### Exercise aim:
Repeat all the data that appears below, keeping it exact.

### Source records:

##############################

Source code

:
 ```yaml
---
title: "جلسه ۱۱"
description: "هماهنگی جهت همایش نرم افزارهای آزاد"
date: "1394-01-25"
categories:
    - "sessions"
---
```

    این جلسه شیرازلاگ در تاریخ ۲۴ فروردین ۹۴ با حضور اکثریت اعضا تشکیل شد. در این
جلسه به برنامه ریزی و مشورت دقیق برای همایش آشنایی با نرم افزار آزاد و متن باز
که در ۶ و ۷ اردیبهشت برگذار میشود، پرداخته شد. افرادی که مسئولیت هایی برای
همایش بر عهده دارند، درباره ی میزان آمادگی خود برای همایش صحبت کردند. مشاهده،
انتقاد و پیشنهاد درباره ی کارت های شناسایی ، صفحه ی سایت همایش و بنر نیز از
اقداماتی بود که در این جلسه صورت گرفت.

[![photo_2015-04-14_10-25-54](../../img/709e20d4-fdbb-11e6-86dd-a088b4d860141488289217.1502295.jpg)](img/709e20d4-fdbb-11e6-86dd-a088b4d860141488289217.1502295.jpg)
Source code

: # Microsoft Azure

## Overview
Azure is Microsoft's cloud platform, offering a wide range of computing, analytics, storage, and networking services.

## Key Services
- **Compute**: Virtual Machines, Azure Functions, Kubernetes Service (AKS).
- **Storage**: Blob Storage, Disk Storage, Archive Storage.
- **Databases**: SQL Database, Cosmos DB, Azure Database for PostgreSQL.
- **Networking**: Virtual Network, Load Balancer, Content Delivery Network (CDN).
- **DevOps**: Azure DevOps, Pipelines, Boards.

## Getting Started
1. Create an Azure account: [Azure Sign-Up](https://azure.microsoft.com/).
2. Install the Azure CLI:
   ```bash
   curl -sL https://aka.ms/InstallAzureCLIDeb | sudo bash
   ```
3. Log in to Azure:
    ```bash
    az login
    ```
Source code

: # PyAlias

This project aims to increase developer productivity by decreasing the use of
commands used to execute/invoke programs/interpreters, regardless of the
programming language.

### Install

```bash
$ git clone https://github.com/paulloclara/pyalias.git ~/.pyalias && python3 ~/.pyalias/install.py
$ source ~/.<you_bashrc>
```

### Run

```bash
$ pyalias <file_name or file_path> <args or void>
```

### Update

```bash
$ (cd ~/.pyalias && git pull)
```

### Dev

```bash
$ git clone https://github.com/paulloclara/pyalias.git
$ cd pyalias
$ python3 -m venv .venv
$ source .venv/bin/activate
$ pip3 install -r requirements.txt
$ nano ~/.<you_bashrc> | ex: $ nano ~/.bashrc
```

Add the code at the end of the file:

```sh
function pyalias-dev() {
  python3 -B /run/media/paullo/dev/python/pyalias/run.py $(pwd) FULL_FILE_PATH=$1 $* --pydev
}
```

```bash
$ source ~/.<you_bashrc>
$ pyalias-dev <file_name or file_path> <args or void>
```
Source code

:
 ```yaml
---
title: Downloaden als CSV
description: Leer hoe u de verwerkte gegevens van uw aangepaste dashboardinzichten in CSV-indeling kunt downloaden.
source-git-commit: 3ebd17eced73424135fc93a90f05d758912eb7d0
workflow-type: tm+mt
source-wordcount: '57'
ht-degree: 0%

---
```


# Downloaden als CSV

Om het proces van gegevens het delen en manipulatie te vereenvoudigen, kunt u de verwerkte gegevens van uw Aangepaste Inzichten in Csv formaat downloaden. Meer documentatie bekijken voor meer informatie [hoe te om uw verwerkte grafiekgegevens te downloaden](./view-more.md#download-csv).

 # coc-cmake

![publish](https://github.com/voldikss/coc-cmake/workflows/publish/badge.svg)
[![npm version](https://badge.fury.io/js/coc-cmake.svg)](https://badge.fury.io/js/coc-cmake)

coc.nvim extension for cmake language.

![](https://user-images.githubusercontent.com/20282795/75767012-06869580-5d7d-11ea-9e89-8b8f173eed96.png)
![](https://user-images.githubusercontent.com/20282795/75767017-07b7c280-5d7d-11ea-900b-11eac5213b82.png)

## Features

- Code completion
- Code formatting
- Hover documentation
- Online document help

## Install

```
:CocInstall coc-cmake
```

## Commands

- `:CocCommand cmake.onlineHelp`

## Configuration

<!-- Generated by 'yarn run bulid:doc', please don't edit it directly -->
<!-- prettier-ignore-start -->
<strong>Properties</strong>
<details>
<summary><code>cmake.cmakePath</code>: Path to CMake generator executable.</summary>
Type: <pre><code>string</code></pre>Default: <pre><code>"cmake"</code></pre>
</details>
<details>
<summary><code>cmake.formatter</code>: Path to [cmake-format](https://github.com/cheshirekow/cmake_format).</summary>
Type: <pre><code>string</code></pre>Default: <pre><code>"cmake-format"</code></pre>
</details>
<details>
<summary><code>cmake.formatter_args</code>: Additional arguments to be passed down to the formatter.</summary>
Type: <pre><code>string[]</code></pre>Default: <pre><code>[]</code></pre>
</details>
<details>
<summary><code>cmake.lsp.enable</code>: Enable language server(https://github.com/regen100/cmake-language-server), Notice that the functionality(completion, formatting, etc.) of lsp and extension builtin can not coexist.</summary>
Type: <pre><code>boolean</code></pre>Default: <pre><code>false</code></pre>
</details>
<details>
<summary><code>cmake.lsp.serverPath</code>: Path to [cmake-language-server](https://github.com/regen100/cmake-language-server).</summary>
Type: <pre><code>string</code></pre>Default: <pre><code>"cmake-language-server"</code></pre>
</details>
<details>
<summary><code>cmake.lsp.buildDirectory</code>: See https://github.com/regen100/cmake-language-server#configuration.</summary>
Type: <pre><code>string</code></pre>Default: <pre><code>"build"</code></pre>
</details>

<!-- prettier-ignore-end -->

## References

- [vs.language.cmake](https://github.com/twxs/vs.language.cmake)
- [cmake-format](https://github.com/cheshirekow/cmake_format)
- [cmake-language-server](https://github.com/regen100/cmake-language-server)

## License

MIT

##############################

### Result:
Source code

:
 ```yaml
---
title: "جلسه ۱۱"
description: "هماهنگی جهت همایش نرم افزارهای آزاد"
date: "1394-01-25"
categories:
    - "sessions"
---
```

    این جلسه شیرازلاگ در تاریخ ۲۴ فروردین ۹۴ با حضور اکثریت اعضا تشکیل شد. در این
جلسه به برنامه ریزی و مشورت دقیق برای همایش آشنایی با نرم افزار آزاد و متن باز
که در ۶ و ۷ اردیبهشت برگذار میشود، پرداخته شد. افرادی که مسئولیت هایی برای
همایش بر عهده دارند، درباره ی میزان آمادگی خود برای همایش صحبت کردند. مشاهده،
انتقاد و پیشنهاد درباره ی کارت های شناسایی ، صفحه ی سایت همایش و بنر نیز از
اقداماتی بود که در این جلسه صورت گرفت.

[![photo_2015-04-14_10-25-54](../../img/709e20d4-fdbb-11e6-86dd-a088b4d860141488289217.1502295.jpg)](img/709e20d4-fdbb-11e6-86dd-a088b4d860141488289217.1502295.jpg)
Source code

: # Microsoft Azure

## Overview
Azure is Microsoft's cloud platform, offering a wide range of computing, analytics, storage, and networking services.

## Key Services
- **Compute**: Virtual Machines, Azure Functions, Kubernetes Service (AKS).
- **Storage**: Blob Storage, Disk Storage, Archive Storage.
- **Databases**: SQL Database, Cosmos DB, Azure Database for PostgreSQL.
- **Networking**: Virtual Network, Load Balancer, Content Delivery Network (CDN).
- **DevOps**: Azure DevOps, Pipelines, Boards.

## Getting Started
1. Create an Azure account: [Azure Sign-Up](https://azure.microsoft.com/).
2. Install the Azure CLI:
   ```bash
   curl -sL https://aka.ms/InstallAzureCLIDeb | sudo bash
   ```
3. Log in to Azure:
    ```bash
    az login
    ```
Source code

: # PyAlias

This project aims to increase developer productivity by decreasing the use of
commands used to execute/invoke programs/interpreters, regardless of the
programming language.

### Install

```bash
$ git clone https://github.com/paulloclara/pyalias.git ~/.pyalias && python3 ~/.pyalias/install.py
$ source ~/.<you_bashrc>
```

### Run

```bash
$ pyalias <file_name or file_path> <args or void>
```

### Update

```bash
$ (cd ~/.pyalias && git pull)
```

### Dev

```bash
$ git clone https://github.com/paulloclara/pyalias.git
$ cd pyalias
$ python3 -m venv .venv
$ source .venv/bin/activate
$ pip3 install -r requirements.txt
$ nano ~/.<you_bashrc> | ex: $ nano ~/.bashrc
```

Add the code at the end of the file:

```sh
function pyalias-dev() {
  python3 -B /run/media/paullo/dev/python/pyalias/run.py $(pwd) FULL_FILE_PATH=$1 $* --pydev
}
```

```bash
$ source ~/.<you_bashrc>
$ pyalias-dev <file_name or file_path> <args or void>
```
Source code

:
 ```yaml
---
title: Downloaden als CSV
description: Leer hoe u de verwerkte gegevens van uw aangepaste dashboardinzichten in CSV-indeling kunt downloaden.
source-git-commit: 3ebd17eced73424135fc93a90f05d758912eb7d0
workflow-type: tm+mt
source-wordcount: '57'
ht-degree: 0%

---
```


# Downloaden als CSV

Om het proces van gegevens het delen en manipulatie te vereenvoudigen, kunt u de verwerkte gegevens van uw Aangepaste Inzichten in Csv formaat downloaden. Meer documentatie bekijken voor meer informatie [hoe te om uw verwerkte grafiekgegevens te downloaden](./view-more.md#download-csv).

 # coc-cmake

![publish](https://github.com/voldikss/coc-cmake/workflows/publish/badge.svg)
[![npm version](https://badge.fury.io/js/coc-cmake.svg)](https://badge.fury.io/js/coc-cmake)

coc.nvim extension for cmake language.

![](https://user-images.githubusercontent.com/20282795/75767012-06869580-5d7d-11ea-9e89-8b8f173eed96.png)
![](https://user-images.githubusercontent.com/20282795/75767017-07b7c280-5d7d-11ea-900b-11eac5213b82.png)

## Features

- Code completion
- Code formatting
- Hover documentation
- Online document help

## Install

```
:CocInstall coc-cmake
```

## Commands

- `:CocCommand cmake.onlineHelp`

## Configuration

<!-- Generated by 'yarn run bulid:doc', please don't edit it directly -->
<!-- prettier-ignore-start -->
<strong>Properties</strong>
<details>
<summary><code>cmake.cmakePath</code>: Path to CMake generator executable.</summary>
Type: <pre><code>string</code></pre>Default: <pre><code>"cmake"</code></pre>
</details>
<details>
<summary><code>cmake.formatter</code>: Path to [cmake-format](https://github.com/cheshirekow/cmake_format).</summary>
Type: <pre><code>string</code></pre>Default: <pre><code>"cmake-format"</code></pre>
</details>
<details>
<summary><code>cmake.formatter_args</code>: Additional arguments to be passed down to the formatter.</summary>
Type: <pre><code>string[]</code></pre>Default: <pre><code>[]</code></pre>
</details>
<details>
<summary><code>cmake.lsp.enable</code>: Enable language server(https://github.com/regen100/cmake-language-server), Notice that the functionality(completion, formatting, etc.) of lsp and extension builtin can not coexist.</summary>
Type: <pre><code>boolean</code></pre>Default: <pre><code>false</code></pre>
</details>
<details>
<summary><code>cmake.lsp.serverPath</code>: Path to [cmake-language-server](https://github.com/regen100/cmake-language-server).</summary>
Type: <pre><code>string</code></pre>Default: <pre><code>"cmake-language-server"</code></pre>
</details>
<details>
<summary><code>cmake.lsp.buildDirectory</code>: See https://github.com/regen100/cmake-language-server#configuration.</summary>
Type: <pre><code>string</code></pre>Default: <pre><code>"build"</code></pre>
</details>

<!-- prettier-ignore-end -->

## References

- [vs.language.cmake](https://github.com/twxs/vs.language.cmake)
- [cmake-format](https://github.com/cheshirekow/cmake_format)
- [cmake-language-server](https://github.com/regen100/cmake-language-server)

## License

MIT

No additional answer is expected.